Ordu ve Yargı düşmanlığı yaparak intikam peşinde koşan AKP iktidarı, bir gün Ordunun da, Yargının da himayesine muhtaç olabilir. Hangi şartlarda olursa olsun, daima ayakta kalması gereken bu iki kuruma, bu millet mutlaka sahip çıkmalıdır. Yarın, geç olabilir.
Son bir yıldan beri Türkiye’de şaşırtıcı olaylar yaşanıyor. AKP iktidarı, 2007 seçimlerini de kazandıktan sonra, başta Silahlı Kuvvetler olmak üzere, Yargıdan adeta öç alma gibi bir tutumun içine girdi.
Kapatılan Refah Partisi’nin bir uzantısı olarak kurulan ve girdiği ilk seçimde iktidar olan bu partinin, Refah Partisi’ne karşı 28 Şubat 1997 de yapılan ve adına post modern darbe denilen askeri hareketin öcünü alma derdinde olduğu anlaşılıyor.
Öte yandan iktidarın, askerden sonra yargıyı da hedef alması, Başbakanın İstanbul Belediye Başkanıyken yargılanarak, ceza alıp Cezaevi’nde yatması olarak gösteriliyor.
ASKER, HİÇ BİR DÖNEMDE BÖYLE AŞAĞILANMADI
Türk Ordusu, tarihi boyunca bu milletin en büyük güvencesi olarak yerini korudu. İç ve dış düşmanlara karşı hep uyanık kalan Türk askeri, hiçbir dönemde bir siyasi iktidarın bu denli boy hedefi olmadı.
AKP iktidara geldiğinden beri Orduyu darbecilikle suçlaması, buna karşılık Ordunun kendisini bu iddialara karşı savunma durumuna geçmesi, Ordu düşmanlarını bol bol sevindirdi. Sevindirdi, ama böyle güçlü bir Ordu sayesinde bu coğrafyada rahat ve güven içinde yaşadığımızı, o kimselere unutturuverdi.

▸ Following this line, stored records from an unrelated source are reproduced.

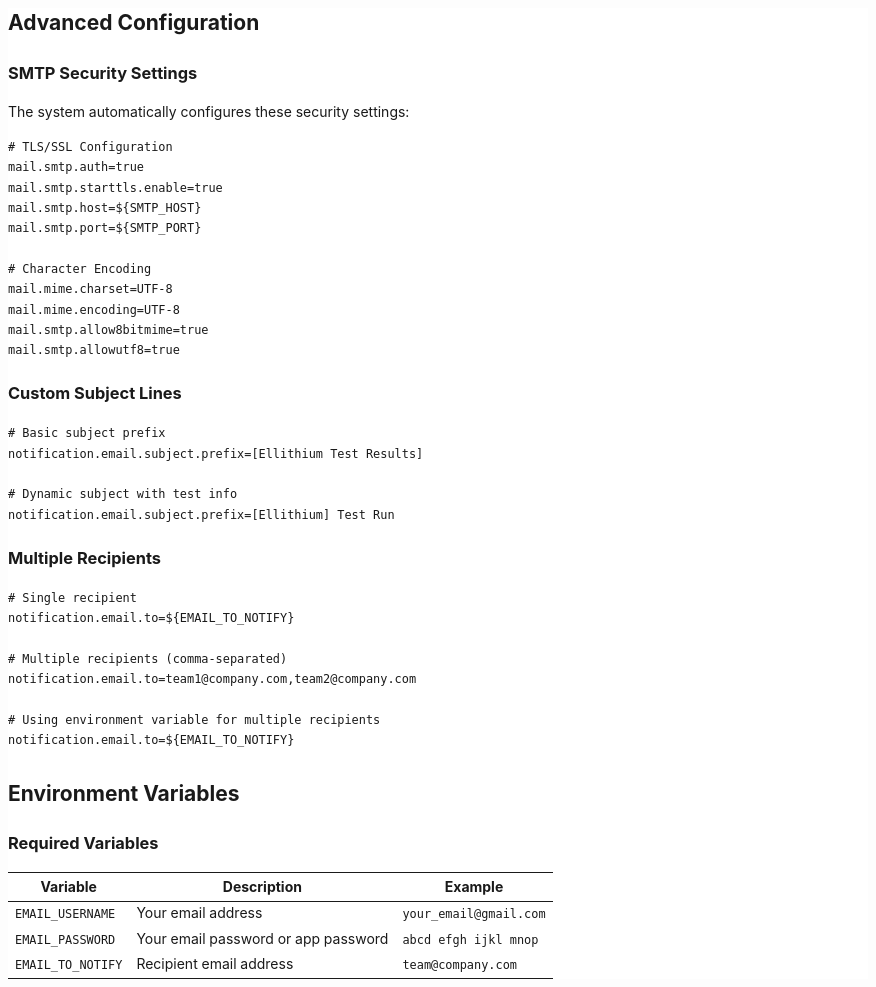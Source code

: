 ## Advanced Configuration

### SMTP Security Settings

The system automatically configures these security settings:

```properties
# TLS/SSL Configuration
mail.smtp.auth=true
mail.smtp.starttls.enable=true
mail.smtp.host=${SMTP_HOST}
mail.smtp.port=${SMTP_PORT}

# Character Encoding
mail.mime.charset=UTF-8
mail.mime.encoding=UTF-8
mail.smtp.allow8bitmime=true
mail.smtp.allowutf8=true
```

### Custom Subject Lines

```properties
# Basic subject prefix
notification.email.subject.prefix=[Ellithium Test Results]

# Dynamic subject with test info
notification.email.subject.prefix=[Ellithium] Test Run
```

### Multiple Recipients

```properties
# Single recipient
notification.email.to=${EMAIL_TO_NOTIFY}

# Multiple recipients (comma-separated)
notification.email.to=team1@company.com,team2@company.com

# Using environment variable for multiple recipients
notification.email.to=${EMAIL_TO_NOTIFY}
```

## Environment Variables

### Required Variables

| Variable | Description | Example |
|----------|-------------|---------|
| `EMAIL_USERNAME` | Your email address | `your_email@gmail.com` |
| `EMAIL_PASSWORD` | Your email password or app password | `abcd efgh ijkl mnop` |
| `EMAIL_TO_NOTIFY` | Recipient email address | `team@company.com` |

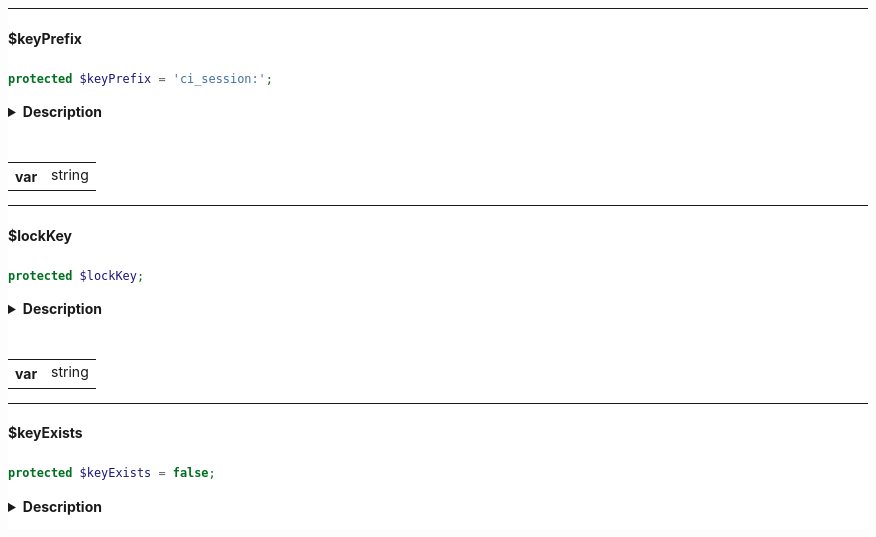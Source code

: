 
<hr>

#### $keyPrefix

```php
protected $keyPrefix = 'ci_session:';
```

<details><summary style="margin-bottom:12px;"><strong>Description</strong></summary></details>



<table style="text-align:left">
</table>




<table>
<tr>
<th style="vertical-align:top;">var</th>
<td>string
</td>
</tr>
</table>


<hr>

#### $lockKey

```php
protected $lockKey;
```

<details><summary style="margin-bottom:12px;"><strong>Description</strong></summary></details>



<table style="text-align:left">
</table>




<table>
<tr>
<th style="vertical-align:top;">var</th>
<td>string
</td>
</tr>
</table>


<hr>

#### $keyExists

```php
protected $keyExists = false;
```

<details><summary style="margin-bottom:12px;"><strong>Description</strong></summary></details>
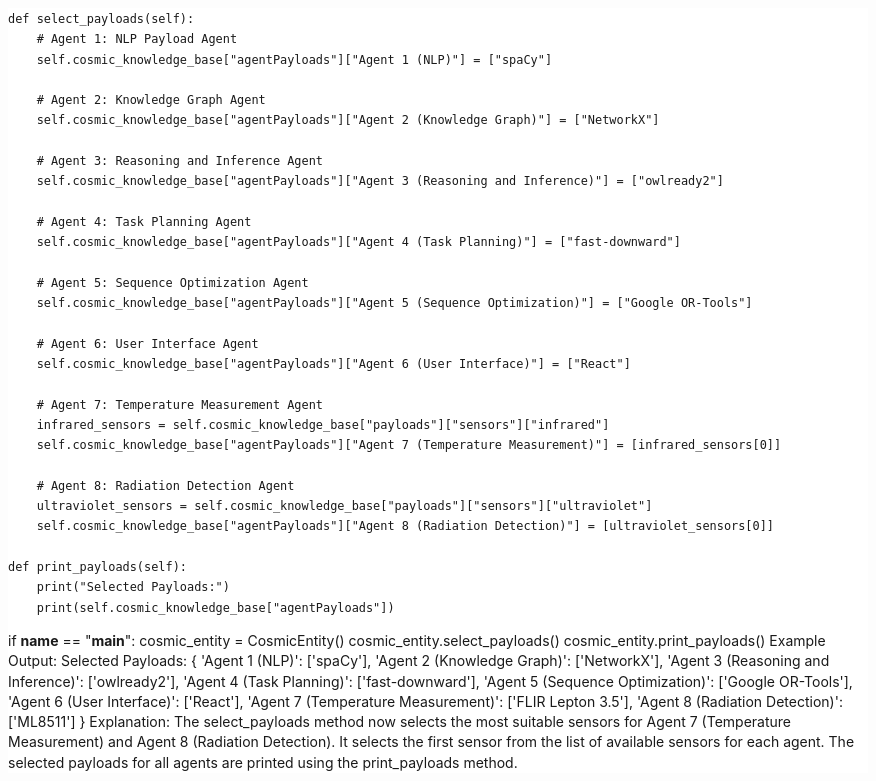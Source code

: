     def select_payloads(self):
        # Agent 1: NLP Payload Agent
        self.cosmic_knowledge_base["agentPayloads"]["Agent 1 (NLP)"] = ["spaCy"]
        
        # Agent 2: Knowledge Graph Agent
        self.cosmic_knowledge_base["agentPayloads"]["Agent 2 (Knowledge Graph)"] = ["NetworkX"]
        
        # Agent 3: Reasoning and Inference Agent
        self.cosmic_knowledge_base["agentPayloads"]["Agent 3 (Reasoning and Inference)"] = ["owlready2"]
        
        # Agent 4: Task Planning Agent
        self.cosmic_knowledge_base["agentPayloads"]["Agent 4 (Task Planning)"] = ["fast-downward"]
        
        # Agent 5: Sequence Optimization Agent
        self.cosmic_knowledge_base["agentPayloads"]["Agent 5 (Sequence Optimization)"] = ["Google OR-Tools"]
        
        # Agent 6: User Interface Agent
        self.cosmic_knowledge_base["agentPayloads"]["Agent 6 (User Interface)"] = ["React"]
        
        # Agent 7: Temperature Measurement Agent
        infrared_sensors = self.cosmic_knowledge_base["payloads"]["sensors"]["infrared"]
        self.cosmic_knowledge_base["agentPayloads"]["Agent 7 (Temperature Measurement)"] = [infrared_sensors[0]]
        
        # Agent 8: Radiation Detection Agent
        ultraviolet_sensors = self.cosmic_knowledge_base["payloads"]["sensors"]["ultraviolet"]
        self.cosmic_knowledge_base["agentPayloads"]["Agent 8 (Radiation Detection)"] = [ultraviolet_sensors[0]]

    def print_payloads(self):
        print("Selected Payloads:")
        print(self.cosmic_knowledge_base["agentPayloads"])


if __name__ == "__main__":
    cosmic_entity = CosmicEntity()
    cosmic_entity.select_payloads()
    cosmic_entity.print_payloads()
Example Output:
Selected Payloads:
{
    'Agent 1 (NLP)': ['spaCy'], 
    'Agent 2 (Knowledge Graph)': ['NetworkX'], 
    'Agent 3 (Reasoning and Inference)': ['owlready2'], 
    'Agent 4 (Task Planning)': ['fast-downward'], 
    'Agent 5 (Sequence Optimization)': ['Google OR-Tools'], 
    'Agent 6 (User Interface)': ['React'], 
    'Agent 7 (Temperature Measurement)': ['FLIR Lepton 3.5'], 
    'Agent 8 (Radiation Detection)': ['ML8511']
}
Explanation:
The select_payloads method now selects the most suitable sensors for Agent 7 (Temperature Measurement) and Agent 8 (Radiation Detection). It selects the first sensor from the list of available sensors for each agent. The selected payloads for all agents are printed using the print_payloads method.
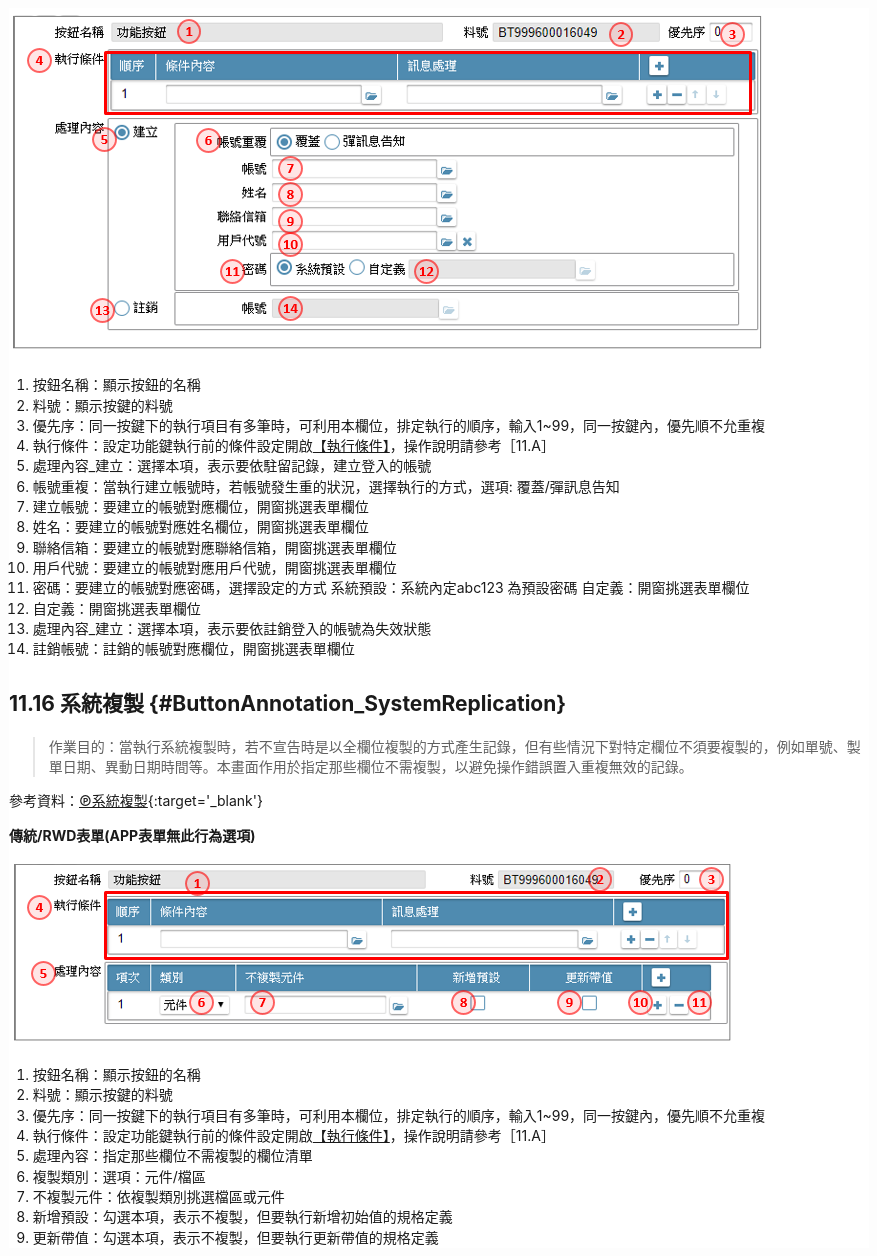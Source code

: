 ![](images/11.15-1.png)
1. 按鈕名稱：顯示按鈕的名稱
2. 料號：顯示按鍵的料號
3. 優先序：同一按鍵下的執行項目有多筆時，可利用本欄位，排定執行的順序，輸入1~99，同一按鍵內，優先順不允重複
4. 執行條件：設定功能鍵執行前的條件設定開啟[【執行條件】](11.html#ButtonAnnotation_Condition)，操作說明請參考［11.A］
5. 處理內容_建立：選擇本項，表示要依駐留記錄，建立登入的帳號
6. 帳號重複：當執行建立帳號時，若帳號發生重的狀況，選擇執行的方式，選項: 覆蓋/彈訊息告知
7. 建立帳號：要建立的帳號對應欄位，開窗挑選表單欄位
8. 姓名：要建立的帳號對應姓名欄位，開窗挑選表單欄位
9. 聯絡信箱：要建立的帳號對應聯絡信箱，開窗挑選表單欄位
10. 用戶代號：要建立的帳號對應用戶代號，開窗挑選表單欄位
11. 密碼：要建立的帳號對應密碼，選擇設定的方式
系統預設：系統內定abc123 為預設密碼
自定義：開窗挑選表單欄位
12. 自定義：開窗挑選表單欄位
13. 處理內容_建立：選擇本項，表示要依註銷登入的帳號為失效狀態
14. 註銷帳號：註銷的帳號對應欄位，開窗挑選表單欄位


## **11.16 系統複製** {#ButtonAnnotation_SystemReplication}
> 作業目的：當執行系統複製時，若不宣告時是以全欄位複製的方式產生記錄，但有些情況下對特定欄位不須要複製的，例如單號、製單日期、異動日期時間等。本畫面作用於指定那些欄位不需複製，以避免操作錯誤置入重複無效的記錄。

參考資料：[℗系統複製](pdf/11-12-10表單按鍵-系統複製.pdf){:target='_blank'}

**傳統/RWD表單(APP表單無此行為選項)**

![](images/11.16-1.png)
1. 按鈕名稱：顯示按鈕的名稱
2. 料號：顯示按鍵的料號
3. 優先序：同一按鍵下的執行項目有多筆時，可利用本欄位，排定執行的順序，輸入1~99，同一按鍵內，優先順不允重複
4. 執行條件：設定功能鍵執行前的條件設定開啟[【執行條件】](11.html#ButtonAnnotation_Condition)，操作說明請參考［11.A］
5. 處理內容：指定那些欄位不需複製的欄位清單
6. 複製類別：選項：元件/檔區
7. 不複製元件：依複製類別挑選檔區或元件
8. 新增預設：勾選本項，表示不複製，但要執行新增初始值的規格定義
9. 更新帶值：勾選本項，表示不複製，但要執行更新帶值的規格定義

İktidarın, bazı kalemleri ve medya organlarını kullanarak yaptığı asker düşmanlığı bu milleti üzerken, dış düşmanları sevindirmeye yetiyor.
Kimi kalem sahiplerinin köşelerindeki hakaretleri yetmiyormuş gibi, televizyon ekranlarına çıkıp salyalarını akıtarak askeri aşağılaması, kuşkusuz ki onların zararına olacaktır.
Türk Ordusu’nun teşkilatlandığı asker ocağı, bir Yeniçeri Ocağı değildir. 12 Eylül dönemini yaşayanlar, her gün terör sebebiyle 30 kişi ölürken “Ordu nerede?” diye haykırıyorlardı. O kişilerin ve iktidar yağcılarının şimdi Orduya saldırması, tam bir “ikiyüzlülük” olarak görülüyor.
Bu kimseler iyi bilmeli ki, bir gün gelir o güvendikleri dağlara kar yağabilir. Ve bir gün gelir, o aşağıladıkları askerin himayesine pekala muhtaç olabilirler. Bu millet askerine güvenmezse, acaba kime güvenecek ve kimin himayesine sığınacaktır.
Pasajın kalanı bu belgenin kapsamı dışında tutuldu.